:: ACTIVITY ::
Word for word, print out all of the data, omitting every image.

══ DATA FOR THE TASK

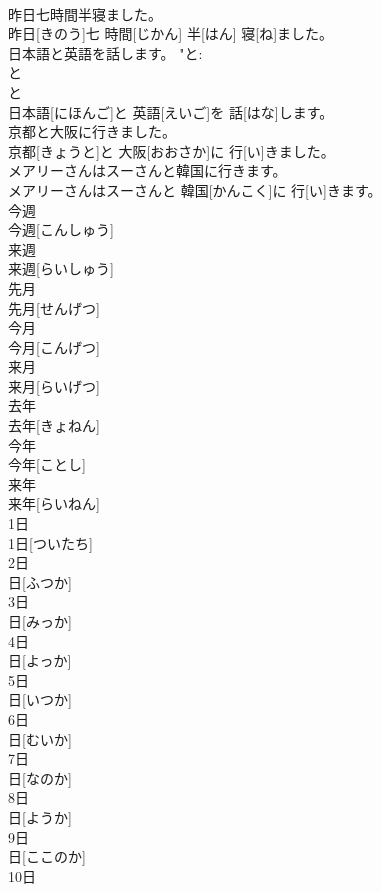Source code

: \documentclass[8pt]{extreport}
\begin{document}
\begin{CJK}{UTF8}{min}
\\	昨日七時間半寝ました。	
\\	昨日[きのう]七 時間[じかん] 半[はん] 寝[ね]ました。	
\\	日本語と英語を話します。	"と: 
\\	と 
\\	と 
\\	日本語[にほんご]と 英語[えいご]を 話[はな]します。	
\\	京都と大阪に行きました。	
\\	京都[きょうと]と 大阪[おおさか]に 行[い]きました。	
\\	メアリーさんはスーさんと韓国に行きます。	
\\	メアリーさんはスーさんと 韓国[かんこく]に 行[い]きます。	
\\	今週	
\\	今週[こんしゅう]		
\\	来週	
\\	来週[らいしゅう]		
\\	先月	
\\	先月[せんげつ]		
\\	今月	
\\	今月[こんげつ]		
\\	来月	
\\	来月[らいげつ]		
\\	去年	
\\	去年[きょねん]		
\\	今年	
\\	今年[ことし]		
\\	来年	
\\	来年[らいねん]		
\\	1日	
\\	1日[ついたち]		
\\	2日	
\\	日[ふつか]		
\\	3日	
\\	日[みっか]		
\\	4日	
\\	日[よっか]		
\\	5日	
\\	日[いつか]		
\\	6日	
\\	日[むいか]		
\\	7日	
\\	日[なのか]		
\\	8日	
\\	日[ようか]		
\\	9日	
\\	日[ここのか]		
\\	10日	

\end{CJK}
\end{document}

════

:: ANSWER TO THE EXERCISE ::
Source code

: \documentclass[8pt]{extreport}
\begin{document}
\begin{CJK}{UTF8}{min}
\\	昨日七時間半寝ました。	
\\	昨日[きのう]七 時間[じかん] 半[はん] 寝[ね]ました。	
\\	日本語と英語を話します。	"と: 
\\	と 
\\	と 
\\	日本語[にほんご]と 英語[えいご]を 話[はな]します。	
\\	京都と大阪に行きました。	
\\	京都[きょうと]と 大阪[おおさか]に 行[い]きました。	
\\	メアリーさんはスーさんと韓国に行きます。	
\\	メアリーさんはスーさんと 韓国[かんこく]に 行[い]きます。	
\\	今週	
\\	今週[こんしゅう]		
\\	来週	
\\	来週[らいしゅう]		
\\	先月	
\\	先月[せんげつ]		
\\	今月	
\\	今月[こんげつ]		
\\	来月	
\\	来月[らいげつ]		
\\	去年	
\\	去年[きょねん]		
\\	今年	
\\	今年[ことし]		
\\	来年	
\\	来年[らいねん]		
\\	1日	
\\	1日[ついたち]		
\\	2日	
\\	日[ふつか]		
\\	3日	
\\	日[みっか]		
\\	4日	
\\	日[よっか]		
\\	5日	
\\	日[いつか]		
\\	6日	
\\	日[むいか]		
\\	7日	
\\	日[なのか]		
\\	8日	
\\	日[ようか]		
\\	9日	
\\	日[ここのか]		
\\	10日	

\end{CJK}
\end{document}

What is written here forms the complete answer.